Review of Supervixens
Introduction
This is the one with the stick of dynamite up the arse. Made in 1973, it was Meyer`s return to the kind of film he had been making before his brief dalliance with the mainstream. After the toned-down Meyerism of Beyond The Valley Of The Dolls, the courtroom drama The Seven Minutes and the melodrama Black Snake, Meyer went back to what he did best - strong women with big boobs.
Supervixens effectively ended Meyer`s marriage to Playboy model and his muse Edy Williams. The film introduced Henry Rowland in the Martin Bormann running gag which would feature in Meyer`s last feature Beneath The Valley Of The Ultravixens.
Clint Ramsey (Charles Pitt) is an ineffectual mechanic at Martin Bormann`s desert gas station, married to a very strong woman SuperAngel (Shari Eubank). A domestic incident between the two of them escalates out of control when the local redneck psycho cop Harry Sledge (Charles Napier) intervenes. He murders SuperAngel (in a pretty vicious sequence) and plans to pin the killing on Clint, who goes on the run. On his odyssey he encounters a number of superwomen, eventually running into a doppelganger of his dead wife who runs a gas station. Then the psycho cop turns up...
The movie is one of Charles Napier`s finest roles. Specialising in rednecks, he`s best known in the mainstream for roles like the leader of the Good Ol` Boys band in The Blues Brothers (he drives the RV into Lake Michigan). In this, he`s an out and out psycho of the variety America unfortunately would appear to be full of.
Meyer wrote, produced, directed and edited the picture and even found time to appear on screen as the Motel manager.

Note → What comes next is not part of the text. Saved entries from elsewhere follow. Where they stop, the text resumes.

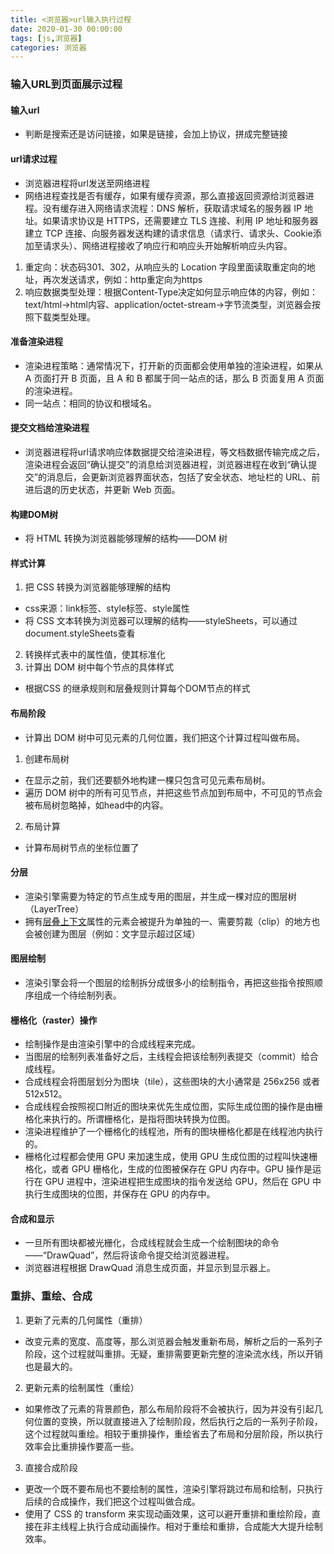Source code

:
```yaml
---
title: <浏览器>url输入执行过程
date: 2020-01-30 00:00:00
tags: [js,浏览器]
categories: 浏览器
---
```


### 输入URL到页面展示过程

#### 输入url

- 判断是搜索还是访问链接，如果是链接，会加上协议，拼成完整链接

#### url请求过程

- 浏览器进程将url发送至网络进程
- 网络进程查找是否有缓存，如果有缓存资源，那么直接返回资源给浏览器进程。没有缓存进入网络请求流程：DNS 解析，获取请求域名的服务器 IP 地址。如果请求协议是 HTTPS，还需要建立 TLS 连接、利用 IP 地址和服务器建立 TCP 连接、向服务器发送构建的请求信息（请求行、请求头、Cookie添加至请求头）、网络进程接收了响应行和响应头开始解析响应头内容。
 
 1. 重定向：状态码301、302，从响应头的 Location 字段里面读取重定向的地址，再次发送请求，例如：http重定向为https
 2. 响应数据类型处理：根据Content-Type决定如何显示响应体的内容，例如：text/html->html内容、application/octet-stream->字节流类型，浏览器会按照下载类型处理。

#### 准备渲染进程

- 渲染进程策略：通常情况下，打开新的页面都会使用单独的渲染进程，如果从 A 页面打开 B 页面，且 A 和 B 都属于同一站点的话，那么 B 页面复用 A 页面的渲染进程。
- 同一站点：相同的协议和根域名。

#### 提交文档给渲染进程

- 浏览器进程将url请求响应体数据提交给渲染进程，等文档数据传输完成之后，渲染进程会返回“确认提交”的消息给浏览器进程，浏览器进程在收到“确认提交”的消息后，会更新浏览器界面状态，包括了安全状态、地址栏的 URL、前进后退的历史状态，并更新 Web 页面。

#### 构建DOM树

- 将 HTML 转换为浏览器能够理解的结构——DOM 树

#### 样式计算

1. 把 CSS 转换为浏览器能够理解的结构
 
 - css来源：link标签、style标签、style属性
 - 将 CSS 文本转换为浏览器可以理解的结构——styleSheets，可以通过document.styleSheets查看

2. 转换样式表中的属性值，使其标准化
3. 计算出 DOM 树中每个节点的具体样式

- 根据CSS 的继承规则和层叠规则计算每个DOM节点的样式
 
#### 布局阶段

- 计算出 DOM 树中可见元素的几何位置，我们把这个计算过程叫做布局。

1. 创建布局树

- 在显示之前，我们还要额外地构建一棵只包含可见元素布局树。
- 遍历 DOM 树中的所有可见节点，并把这些节点加到布局中，不可见的节点会被布局树忽略掉，如head中的内容。

2. 布局计算

- 计算布局树节点的坐标位置了

#### 分层

- 渲染引擎需要为特定的节点生成专用的图层，并生成一棵对应的图层树（LayerTree）
- 拥有[层叠上下文](https://developer.mozilla.org/zh-CN/docs/Web/Guide/CSS/Understanding_z_index/The_stacking_context)属性的元素会被提升为单独的一、需要剪裁（clip）的地方也会被创建为图层（例如：文字显示超过区域）

#### 图层绘制

- 渲染引擎会将一个图层的绘制拆分成很多小的绘制指令，再把这些指令按照顺序组成一个待绘制列表。

#### 栅格化（raster）操作

- 绘制操作是由渲染引擎中的合成线程来完成。
- 当图层的绘制列表准备好之后，主线程会把该绘制列表提交（commit）给合成线程。
- 合成线程会将图层划分为图块（tile），这些图块的大小通常是 256x256 或者 512x512。
- 合成线程会按照视口附近的图块来优先生成位图，实际生成位图的操作是由栅格化来执行的。所谓栅格化，是指将图块转换为位图。
- 渲染进程维护了一个栅格化的线程池，所有的图块栅格化都是在线程池内执行的。
- 栅格化过程都会使用 GPU 来加速生成，使用 GPU 生成位图的过程叫快速栅格化，或者 GPU 栅格化，生成的位图被保存在 GPU 内存中。GPU 操作是运行在 GPU 进程中，渲染进程把生成图块的指令发送给 GPU，然后在 GPU 中执行生成图块的位图，并保存在 GPU 的内存中。
 
 #### 合成和显示
 
 - 一旦所有图块都被光栅化，合成线程就会生成一个绘制图块的命令——“DrawQuad”，然后将该命令提交给浏览器进程。
 - 浏览器进程根据 DrawQuad 消息生成页面，并显示到显示器上。

### 重排、重绘、合成

1. 更新了元素的几何属性（重排）

- 改变元素的宽度、高度等，那么浏览器会触发重新布局，解析之后的一系列子阶段，这个过程就叫重排。无疑，重排需要更新完整的渲染流水线，所以开销也是最大的。

2. 更新元素的绘制属性（重绘）

- 如果修改了元素的背景颜色，那么布局阶段将不会被执行，因为并没有引起几何位置的变换，所以就直接进入了绘制阶段，然后执行之后的一系列子阶段，这个过程就叫重绘。相较于重排操作，重绘省去了布局和分层阶段，所以执行效率会比重排操作要高一些。

3. 直接合成阶段

- 更改一个既不要布局也不要绘制的属性，渲染引擎将跳过布局和绘制，只执行后续的合成操作，我们把这个过程叫做合成。
- 使用了 CSS 的 transform 来实现动画效果，这可以避开重排和重绘阶段，直接在非主线程上执行合成动画操作。相对于重绘和重排，合成能大大提升绘制效率。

The levels of (over-the-top) and occasionally graphic violence may turn a lot of people off this picture, but it really has to be viewed in the right state of mind it was made in - it owes a lot to the Looney Tunes. Banned on its initial release in Iceland, every version of the movie seen in the UK has been cut - until this version which passed uncut. Between 28 seconds and eight minutes of cuts had been made on previous submissions to the BBFC.
Video
As with all the other movies in the set, the movie is presented in 4:3 from a presumably open-matte print (masked down for widescreen presentation in theatres). The master print the transfer has been made from has seen better days, with some print damage and even a hair in the gate. Colours are strong where used, juxtaposed against the muted palette of the desert locations.
Audio
The original mono soundtrack is reproduced here in Dolby Digital 2.0.
Features
There is a full audio commentary from Russ Meyer and the trailer reel that features on all the releases in this set. No subtitles.
Conclusion
Russ Meyer returns to form with this movie, but just misses the mark by underplaying his usual playfulness at crucial moments. Supervixens is nontheless very enjoyable and leapin` lizards, the denouement is absolutely cathartic.